Your task: Report the count of lines in the records that contain "jsonzb", without any added text.

Source records:
****
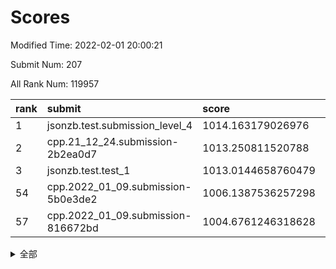 # Scores

Modified Time: 2022-02-01 20:00:21

Submit Num: 207

All Rank Num: 119957

| rank |               submit               |       score        |       sigma        | pk_num |
| :--- | :--------------------------------- | :----------------- | :----------------- | :----- |
| 1    | jsonzb.test.submission_level_4     | 1014.163179026976  | 0.8624689443028732 | 2317   |
| 2    | cpp.21_12_24.submission-2b2ea0d7   | 1013.250811520788  | 0.8249966764491907 | 2319   |
| 3    | jsonzb.test.test_1                 | 1013.0144658760479 | 0.7945681374073653 | 2318   |
| 54   | cpp.2022_01_09.submission-5b0e3de2 | 1006.1387536257298 | 0.7052497662270711 | 2319   |
| 57   | cpp.2022_01_09.submission-816672bd | 1004.6761246318628 | 0.7175493794553405 | 2316   |


<details>
<summary>全部</summary>

| rank |                 submit                 |       score        |       sigma        | pk_num |
| :--- | :------------------------------------- | :----------------- | :----------------- | :----- |
| 1    | jsonzb.test.submission_level_4         | 1014.163179026976  | 0.8624689443028732 | 2317   |
| 2    | cpp.21_12_24.submission-2b2ea0d7       | 1013.250811520788  | 0.8249966764491907 | 2319   |
| 3    | jsonzb.test.test_1                     | 1013.0144658760479 | 0.7945681374073653 | 2318   |
| 4    | gobigger.level_3.submission_level_3_18 | 1012.4510508490753 | 0.7991273414494275 | 2319   |
| 5    | gobigger.level_3.submission_level_3_2  | 1012.0463236689062 | 0.7958683487162811 | 2319   |
| 6    | gobigger.level_3.submission_level_3_39 | 1011.2702892874017 | 0.790100061806719  | 2320   |
| 7    | gobigger.level_3.submission_level_3_35 | 1011.2347543272723 | 0.7792553703214591 | 2317   |
| 8    | gobigger.level_3.submission_level_3_17 | 1011.2164943323538 | 0.7717617238553877 | 2315   |
| 9    | gobigger.level_3.submission_level_3_25 | 1011.1672428882368 | 0.7825324234776776 | 2313   |
| 10   | gobigger.level_3.submission_level_3_49 | 1011.0289075634323 | 0.7693396783997469 | 2319   |
| 11   | gobigger.level_3.submission_level_3_13 | 1011.0223024593002 | 0.7722730080902582 | 2317   |
| 12   | gobigger.level_3.submission_level_3_44 | 1010.9862417791554 | 0.7739928979568776 | 2317   |
| 13   | gobigger.level_3.submission_level_3_23 | 1010.6743988863841 | 0.7816659760951558 | 2319   |
| 14   | gobigger.level_3.submission_level_3_32 | 1010.6531873741496 | 0.7534605049979651 | 2313   |
| 15   | gobigger.level_3.submission_level_3_10 | 1010.6395661783785 | 0.7637636154308892 | 2324   |
| 16   | gobigger.level_3.submission_level_3_48 | 1010.6357375280903 | 0.7837643216686252 | 2317   |
| 17   | gobigger.level_3.submission_level_3_31 | 1010.5084226757164 | 0.7635870677660572 | 2320   |
| 18   | gobigger.level_3.submission_level_3_9  | 1010.4976713397583 | 0.7566356791339857 | 2318   |
| 19   | gobigger.level_3.submission_level_3_16 | 1010.4785518674917 | 0.751613552598006  | 2321   |
| 20   | gobigger.level_3.submission_level_3_11 | 1010.471890256589  | 0.7773824074514777 | 2323   |
| 21   | gobigger.level_3.submission_level_3_24 | 1010.4124216960222 | 0.7805505250354265 | 2315   |
| 22   | gobigger.level_3.submission_level_3_14 | 1010.2972918465471 | 0.7495420189127275 | 2317   |
| 23   | gobigger.level_3.submission_level_3_36 | 1010.1104233284613 | 0.7832318372018019 | 2315   |
| 24   | gobigger.level_3.submission_level_3_1  | 1010.0809523042863 | 0.7733282446850537 | 2317   |
| 25   | gobigger.level_3.submission_level_3_37 | 1009.9968769561272 | 0.7609736492898995 | 2313   |
| 26   | gobigger.level_3.submission_level_3_42 | 1009.9669274230067 | 0.7655443552614968 | 2317   |
| 27   | gobigger.level_3.submission_level_3_7  | 1009.9419118251575 | 0.7463131744186259 | 2320   |
| 28   | gobigger.level_3.submission_level_3_19 | 1009.925186380841  | 0.7589756245193326 | 2317   |
| 29   | gobigger.level_3.submission_level_3_45 | 1009.8968413748997 | 0.7518409744121602 | 2317   |
| 30   | gobigger.level_3.submission_level_3_0  | 1009.7273409861542 | 0.7580948476278767 | 2321   |
| 31   | gobigger.level_3.submission_level_3_21 | 1009.6942664214356 | 0.770465065791398  | 2318   |
| 32   | gobigger.level_3.submission_level_3_40 | 1009.6646571043152 | 0.7560086801318844 | 2324   |
| 33   | gobigger.level_3.submission_level_3_46 | 1009.657053445724  | 0.7643440076028437 | 2316   |
| 34   | gobigger.level_3.submission_level_3_33 | 1009.5949896256917 | 0.7332989024035729 | 2314   |
| 35   | gobigger.level_3.submission_level_3_29 | 1009.5709383968849 | 0.7584763313314806 | 2324   |
| 36   | gobigger.level_3.submission_level_3_20 | 1009.4623682673517 | 0.7441741636236523 | 2319   |
| 37   | gobigger.level_3.submission_level_3_3  | 1009.3962070471202 | 0.75965007566765   | 2318   |
| 38   | gobigger.level_3.submission_level_3_8  | 1009.3176553604317 | 0.7541901587903886 | 2318   |
| 39   | gobigger.level_3.submission_level_3_5  | 1009.3123371177171 | 0.7505127511647754 | 2314   |
| 40   | gobigger.level_3.submission_level_3_22 | 1009.3061249242655 | 0.7500662552673847 | 2321   |
| 41   | gobigger.level_3.submission_level_3_47 | 1009.2940770925453 | 0.7576174934646907 | 2316   |
| 42   | gobigger.level_3.submission_level_3_30 | 1009.196713541272  | 0.7313990791209979 | 2317   |
| 43   | gobigger.level_3.submission_level_3_41 | 1009.1660403631686 | 0.7446796838356763 | 2322   |
| 44   | gobigger.level_3.submission_level_3_15 | 1009.0943905628448 | 0.7440406943083573 | 2317   |
| 45   | gobigger.level_3.submission_level_3_43 | 1009.0839587798221 | 0.7565739596393745 | 2320   |
| 46   | gobigger.level_3.submission_level_3_27 | 1009.0437070610826 | 0.7469963188153675 | 2317   |
| 47   | gobigger.level_3.submission_level_3_12 | 1009.0233533182585 | 0.7563172280733806 | 2318   |
| 48   | gobigger.level_3.submission_level_3_4  | 1008.9280155144343 | 0.7327191733619649 | 2322   |
| 49   | gobigger.level_3.submission_level_3_6  | 1008.8889901704252 | 0.7710420485429116 | 2319   |
| 50   | gobigger.level_3.submission_level_3_26 | 1008.8102934065296 | 0.7425743086709409 | 2318   |
| 51   | gobigger.level_3.submission_level_3_34 | 1008.8070133730785 | 0.7252315913751578 | 2319   |
| 52   | gobigger.level_3.submission_level_3_28 | 1008.619402097083  | 0.7436377612233709 | 2319   |
| 53   | gobigger.level_3.submission_level_3_38 | 1008.037463440898  | 0.7654748796183866 | 2318   |
| 54   | cpp.2022_01_09.submission-5b0e3de2     | 1006.1387536257298 | 0.7052497662270711 | 2319   |
| 55   | gobigger.level_1.submission_level_1_10 | 1004.9160034975627 | 0.7221376933304832 | 2318   |
| 56   | gobigger.level_1.submission_level_1_40 | 1004.8699530853027 | 0.7376258538632322 | 2313   |
| 57   | cpp.2022_01_09.submission-816672bd     | 1004.6761246318628 | 0.7175493794553405 | 2316   |
| 58   | gobigger.level_1.submission_level_1_1  | 1004.5888491141669 | 0.7324600127539854 | 2313   |
| 59   | gobigger.level_1.submission_level_1_41 | 1004.400988324986  | 0.7218331378729309 | 2324   |
| 60   | gobigger.level_1.submission_level_1_5  | 1004.2547075430574 | 0.7218235278559182 | 2320   |
| 61   | gobigger.level_1.submission_level_1_18 | 1004.2206660427062 | 0.709752319173367  | 2320   |
| 62   | gobigger.level_1.submission_level_1_36 | 1004.1596785046895 | 0.7231391293919648 | 2321   |
| 63   | gobigger.level_1.submission_level_1_37 | 1004.1500531545622 | 0.7147347917693243 | 2322   |
| 64   | gobigger.level_1.submission_level_1_12 | 1003.9964207953861 | 0.7222058577576891 | 2325   |
| 65   | gobigger.level_1.submission_level_1_32 | 1003.9065416990854 | 0.7288354077158468 | 2315   |
| 66   | gobigger.level_1.submission_level_1_47 | 1003.8922416485653 | 0.7334169744333615 | 2320   |
| 67   | gobigger.level_1.submission_level_1_21 | 1003.8094008509604 | 0.7173129869528635 | 2318   |
| 68   | gobigger.level_1.submission_level_1_48 | 1003.8080164602787 | 0.7248033654130033 | 2321   |
| 69   | gobigger.level_1.submission_level_1_17 | 1003.7612385907906 | 0.7100878555415748 | 2323   |
| 70   | gobigger.level_1.submission_level_1_22 | 1003.6407219759935 | 0.7252287634728575 | 2320   |
| 71   | gobigger.level_1.submission_level_1_3  | 1003.6381938580074 | 0.7062015075554967 | 2320   |
| 72   | gobigger.level_1.submission_level_1_23 | 1003.6102618930593 | 0.7332834728352763 | 2319   |
| 73   | gobigger.level_1.submission_level_1_44 | 1003.6011240574353 | 0.7200566807414716 | 2314   |
| 74   | gobigger.level_1.submission_level_1_24 | 1003.5913846899755 | 0.7203471346715566 | 2323   |
| 75   | gobigger.level_1.submission_level_1_30 | 1003.5863241567506 | 0.7089222565937244 | 2318   |
| 76   | gobigger.level_1.submission_level_1_34 | 1003.582931727331  | 0.712995957033426  | 2316   |
| 77   | gobigger.level_1.submission_level_1_43 | 1003.5000850084474 | 0.7189725763249061 | 2319   |
| 78   | gobigger.level_1.submission_level_1_27 | 1003.4696156265353 | 0.7237780148156452 | 2318   |
| 79   | gobigger.level_1.submission_level_1_29 | 1003.458890878683  | 0.7129464896063296 | 2315   |
| 80   | gobigger.level_1.submission_level_1_2  | 1003.4492870736278 | 0.7046834238895436 | 2320   |
| 81   | gobigger.level_1.submission_level_1_49 | 1003.311196836392  | 0.7105177354346708 | 2316   |
| 82   | gobigger.level_1.submission_level_1_26 | 1003.3106844130658 | 0.7237075846741822 | 2318   |
| 83   | gobigger.level_1.submission_level_1_39 | 1003.1992927731941 | 0.7250836855603252 | 2322   |
| 84   | gobigger.level_1.submission_level_1_42 | 1003.1708019939169 | 0.714056170465439  | 2312   |
| 85   | gobigger.level_1.submission_level_1_35 | 1003.1684236889324 | 0.7183717635505036 | 2317   |
| 86   | gobigger.level_1.submission_level_1_11 | 1003.1272557291568 | 0.704703295884608  | 2317   |
| 87   | gobigger.level_1.submission_level_1_25 | 1003.0769344367974 | 0.7152380548687466 | 2323   |
| 88   | gobigger.level_1.submission_level_1_45 | 1003.0765101489914 | 0.7171682749731153 | 2321   |
| 89   | gobigger.level_1.submission_level_1_28 | 1003.0743485878362 | 0.7112257773826074 | 2317   |
| 90   | gobigger.level_1.submission_level_1_13 | 1003.042412642362  | 0.7153688504366338 | 2319   |
| 91   | gobigger.level_1.submission_level_1_0  | 1003.0343848525434 | 0.7047862034744669 | 2312   |
| 92   | gobigger.level_1.submission_level_1_6  | 1002.9726884039743 | 0.7164789467618259 | 2321   |
| 93   | gobigger.level_1.submission_level_1_46 | 1002.9474971601273 | 0.7122198745099143 | 2321   |
| 94   | gobigger.level_1.submission_level_1_9  | 1002.9264568186759 | 0.719690372768303  | 2318   |
| 95   | gobigger.level_1.submission_level_1_33 | 1002.876428659119  | 0.7200147049559277 | 2320   |
| 96   | gobigger.level_1.submission_level_1_19 | 1002.8567345541747 | 0.7156468730749181 | 2311   |
| 97   | gobigger.level_1.submission_level_1_14 | 1002.7089236208501 | 0.7302751106019418 | 2320   |
| 98   | gobigger.level_1.submission_level_1_38 | 1002.5602864511005 | 0.710921675709896  | 2315   |
| 99   | gobigger.level_1.submission_level_1_16 | 1002.5594730402447 | 0.7211556984536556 | 2319   |
| 100  | gobigger.level_1.submission_level_1_4  | 1002.3823564856876 | 0.7211711012668582 | 2321   |
| 101  | gobigger.level_1.submission_level_1_20 | 1002.3812192902852 | 0.7157440361218607 | 2319   |
| 102  | gobigger.level_1.submission_level_1_31 | 1002.074711193032  | 0.711823830065885  | 2317   |
| 103  | gobigger.level_1.submission_level_1_7  | 1001.6393753095623 | 0.7322717175188502 | 2320   |
| 104  | gobigger.level_1.submission_level_1_15 | 1001.5745042847464 | 0.7119315852379082 | 2315   |
| 105  | gobigger.level_1.submission_level_1_8  | 1001.1455764696484 | 0.7013234275155378 | 2316   |
| 106  | gobigger.random.submission_random_46   | 997.3041468917057  | 0.7266789190647779 | 2317   |
| 107  | gobigger.random.submission_random_32   | 997.2767488745138  | 0.7114151975119589 | 2317   |
| 108  | gobigger.random.submission_random_36   | 997.1253836176146  | 0.7070167160653887 | 2319   |
| 109  | gobigger.random.submission_random_37   | 997.1238712986188  | 0.7018598774470942 | 2318   |
| 110  | gobigger.random.submission_random_14   | 996.9904051218809  | 0.7060332200328506 | 2316   |
| 111  | gobigger.random.submission_random_10   | 996.8240081411724  | 0.7121919469662572 | 2319   |
| 112  | gobigger.random.submission_random_20   | 996.4860842632693  | 0.7047478164426199 | 2320   |
| 113  | gobigger.random.submission_random_11   | 996.3672845432676  | 0.713739595022946  | 2318   |
| 114  | gobigger.random.submission_random_23   | 996.3028443152293  | 0.7109675149257952 | 2313   |
| 115  | gobigger.random.submission_random_43   | 996.2259872865312  | 0.7046284924956089 | 2319   |
| 116  | gobigger.random.submission_random_18   | 996.1950162438613  | 0.6994269857096528 | 2319   |
| 117  | gobigger.random.submission_random_48   | 996.1920073759379  | 0.7248394946675175 | 2315   |
| 118  | gobigger.random.submission_random_26   | 996.189390447243   | 0.7055740593645243 | 2321   |
| 119  | gobigger.random.submission_random_5    | 996.1334004785558  | 0.7174224746099201 | 2322   |
| 120  | gobigger.random.submission_random_12   | 996.1192632873007  | 0.7075013946588917 | 2317   |
| 121  | gobigger.random.submission_random_24   | 996.0578953622974  | 0.7147377811061721 | 2312   |
| 122  | gobigger.random.submission_random_41   | 996.0087939310071  | 0.7040316965862756 | 2320   |
| 123  | gobigger.random.submission_random_1    | 995.9861674584118  | 0.7081273984528188 | 2316   |
| 124  | gobigger.random.submission_random_42   | 995.9563210970531  | 0.7160123968886013 | 2316   |
| 125  | gobigger.random.submission_random_17   | 995.9164251695022  | 0.7268960596341512 | 2321   |
| 126  | gobigger.random.submission_random_39   | 995.9111335217527  | 0.7093532925113436 | 2320   |
| 127  | gobigger.random.submission_random_6    | 995.8637225996711  | 0.7062541404826249 | 2318   |
| 128  | gobigger.random.submission_random_38   | 995.8540785407105  | 0.7049438675486643 | 2313   |
| 129  | gobigger.random.submission_random_16   | 995.835229363786   | 0.70890437350764   | 2314   |
| 130  | gobigger.random.submission_random_30   | 995.8189435927927  | 0.7155215724648012 | 2315   |
| 131  | gobigger.random.submission_random_25   | 995.8117986662734  | 0.7106542940969413 | 2316   |
| 132  | gobigger.random.submission_random_0    | 995.8027589638072  | 0.6975751114367329 | 2318   |
| 133  | gobigger.random.submission_random_29   | 995.7525646298967  | 0.706659238585368  | 2315   |
| 134  | gobigger.random.submission_random_2    | 995.7517385275878  | 0.7051447510122582 | 2318   |
| 135  | gobigger.random.submission_random_47   | 995.7060463142526  | 0.7032617894998543 | 2315   |
| 136  | gobigger.random.submission_random_3    | 995.6929705796742  | 0.7108024783917432 | 2318   |
| 137  | gobigger.random.submission_random_22   | 995.6774455206893  | 0.7147723095748363 | 2317   |
| 138  | gobigger.random.submission_random_15   | 995.6507649938035  | 0.7303670627534623 | 2319   |
| 139  | gobigger.random.submission_random_44   | 995.6411996627797  | 0.7277441627672394 | 2321   |
| 140  | gobigger.random.submission_random_4    | 995.6120823106226  | 0.7106794544349941 | 2316   |
| 141  | gobigger.random.submission_random_27   | 995.5878950154421  | 0.7198183820013067 | 2321   |
| 142  | gobigger.random.submission_random_35   | 995.5392028669496  | 0.7039085702648431 | 2321   |
| 143  | gobigger.random.submission_random_7    | 995.5169030511535  | 0.7073258014842808 | 2317   |
| 144  | gobigger.random.submission_random_8    | 995.4838803073555  | 0.7340544663814159 | 2320   |
| 145  | gobigger.random.submission_random_33   | 995.4819405351583  | 0.7067681185824244 | 2319   |
| 146  | gobigger.random.submission_random_40   | 995.4799819231994  | 0.7306953068275595 | 2316   |
| 147  | gobigger.random.submission_random_45   | 995.4460632547688  | 0.7180234917125908 | 2321   |
| 148  | gobigger.random.submission_random_31   | 995.3222588848953  | 0.7281649569759531 | 2318   |
| 149  | gobigger.random.submission_random_49   | 995.2119759269917  | 0.7105988281530021 | 2317   |
| 150  | gobigger.random.submission_random_19   | 995.1623836516711  | 0.6975501594458418 | 2314   |
| 151  | gobigger.random.submission_random_28   | 994.9559656781385  | 0.715494548864619  | 2319   |
| 152  | gobigger.random.submission_random_34   | 994.8937329782902  | 0.7339074448694825 | 2317   |
| 153  | gobigger.random.submission_random_13   | 994.7180387075233  | 0.7115855827553856 | 2316   |
| 154  | gobigger.random.submission_random_21   | 994.6924031232527  | 0.7089067694178061 | 2316   |
| 155  | gobigger.random.submission_random_9    | 994.5253283030376  | 0.7263737147872105 | 2320   |
| 156  | gobigger.level_2.submission_level_2_6  | 993.6594994325236  | 0.7256939154268796 | 2320   |
| 157  | gobigger.level_2.submission_level_2_48 | 993.3961005704078  | 0.7413019721253221 | 2314   |
| 158  | gobigger.level_2.submission_level_2_49 | 993.3768378193662  | 0.7235935167725396 | 2317   |
| 159  | gobigger.level_2.submission_level_2_45 | 993.3030060219152  | 0.7261729971430612 | 2319   |
| 160  | gobigger.level_2.submission_level_2_23 | 992.8616170182468  | 0.7324073621154705 | 2323   |
| 161  | gobigger.level_2.submission_level_2_17 | 992.7812994868997  | 0.7282617279315322 | 2316   |
| 162  | gobigger.level_2.submission_level_2_27 | 992.7708177733349  | 0.7426818843009335 | 2322   |
| 163  | gobigger.level_2.submission_level_2_34 | 992.6788478823911  | 0.7368601697731991 | 2325   |
| 164  | gobigger.level_2.submission_level_2_2  | 992.6382677905746  | 0.7350813124141913 | 2316   |
| 165  | gobigger.level_2.submission_level_2_38 | 992.6381253821323  | 0.7339396063559426 | 2316   |
| 166  | gobigger.level_2.submission_level_2_26 | 992.6369464189745  | 0.7449042147840095 | 2316   |
| 167  | gobigger.level_2.submission_level_2_5  | 992.623653000162   | 0.7316144216155546 | 2318   |
| 168  | gobigger.level_2.submission_level_2_18 | 992.5317346500109  | 0.7571333233351991 | 2319   |
| 169  | gobigger.level_2.submission_level_2_36 | 992.5299827823593  | 0.737062268358288  | 2322   |
| 170  | gobigger.level_2.submission_level_2_1  | 992.5082308029803  | 0.7294188264046279 | 2316   |
| 171  | gobigger.level_2.submission_level_2_46 | 992.3833597080915  | 0.7428281125437004 | 2315   |
| 172  | gobigger.level_2.submission_level_2_35 | 992.2818579172912  | 0.7532445747495773 | 2321   |
| 173  | gobigger.level_2.submission_level_2_41 | 992.2225857471576  | 0.7474753371766291 | 2325   |
| 174  | gobigger.level_2.submission_level_2_15 | 992.1860827397107  | 0.743465173274814  | 2318   |
| 175  | gobigger.level_2.submission_level_2_44 | 992.1821924458352  | 0.7622480617700513 | 2317   |
| 176  | gobigger.level_2.submission_level_2_40 | 992.1673374450626  | 0.7608291708975442 | 2321   |
| 177  | gobigger.level_2.submission_level_2_39 | 992.1338706269373  | 0.7502757390817583 | 2319   |
| 178  | gobigger.level_2.submission_level_2_25 | 992.0967530165532  | 0.7504781227427282 | 2319   |
| 179  | gobigger.level_2.submission_level_2_12 | 991.9418284814127  | 0.7255448940621936 | 2316   |
| 180  | gobigger.level_2.submission_level_2_24 | 991.9216517931762  | 0.743208963517135  | 2319   |
| 181  | gobigger.level_2.submission_level_2_29 | 991.8618744894958  | 0.7553623923223126 | 2318   |
| 182  | gobigger.level_2.submission_level_2_28 | 991.8177087291074  | 0.7441380263122715 | 2319   |
| 183  | gobigger.level_2.submission_level_2_31 | 991.8155678765575  | 0.7461008006249382 | 2315   |
| 184  | gobigger.level_2.submission_level_2_42 | 991.8067447831731  | 0.7659197356440379 | 2313   |
| 185  | gobigger.level_2.submission_level_2_30 | 991.7673459610223  | 0.7354819122386382 | 2316   |
| 186  | gobigger.level_2.submission_level_2_21 | 991.6905295427674  | 0.7617866775906676 | 2316   |
| 187  | gobigger.level_2.submission_level_2_16 | 991.6646532744448  | 0.7539200690851167 | 2322   |
| 188  | gobigger.level_2.submission_level_2_19 | 991.6441611141828  | 0.7490408491663483 | 2318   |
| 189  | gobigger.level_2.submission_level_2_22 | 991.5190544611941  | 0.7353218688202449 | 2324   |
| 190  | gobigger.level_2.submission_level_2_0  | 991.4270825812168  | 0.7538644849133256 | 2321   |
| 191  | gobigger.level_2.submission_level_2_8  | 991.3949884869335  | 0.7621722137440444 | 2320   |
| 192  | gobigger.level_2.submission_level_2_20 | 991.3715842107542  | 0.7534243939828631 | 2317   |
| 193  | gobigger.level_2.submission_level_2_4  | 991.3212067772924  | 0.7291201233164634 | 2320   |
| 194  | gobigger.level_2.submission_level_2_3  | 991.2863270379747  | 0.7604552863048959 | 2314   |
| 195  | gobigger.level_2.submission_level_2_9  | 991.2677894761799  | 0.7466741842254995 | 2317   |
| 196  | gobigger.level_2.submission_level_2_11 | 990.9466867245824  | 0.7606844277790534 | 2316   |
| 197  | gobigger.level_2.submission_level_2_37 | 990.9284880597742  | 0.7541530398550745 | 2315   |
| 198  | gobigger.level_2.submission_level_2_10 | 990.905046083928   | 0.7586063879913827 | 2318   |
| 199  | gobigger.level_2.submission_level_2_33 | 990.8403017013634  | 0.7563673852099791 | 2316   |
| 200  | gobigger.level_2.submission_level_2_14 | 990.796765274437   | 0.757249490770519  | 2316   |
| 201  | gobigger.level_2.submission_level_2_43 | 990.7808596205327  | 0.760654488541868  | 2317   |
| 202  | gobigger.level_2.submission_level_2_32 | 990.727817654013   | 0.7506137253380097 | 2318   |
| 203  | gobigger.level_2.submission_level_2_13 | 990.2511761303945  | 0.7659376150916176 | 2314   |
| 204  | gobigger.level_2.submission_level_2_47 | 990.2249742259096  | 0.7530784651277889 | 2317   |
| 205  | gobigger.level_2.submission_level_2_7  | 990.2180700219442  | 0.7695654013450667 | 2316   |
| 206  | gobigger.none.submission_none_1        | 977.2290471083977  | 1.3142680106021614 | 2312   |
| 207  | gobigger.none.submission_none_0        | 977.1879726732539  | 1.339041991842529  | 2318   |

</details>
****
Exercise output: 4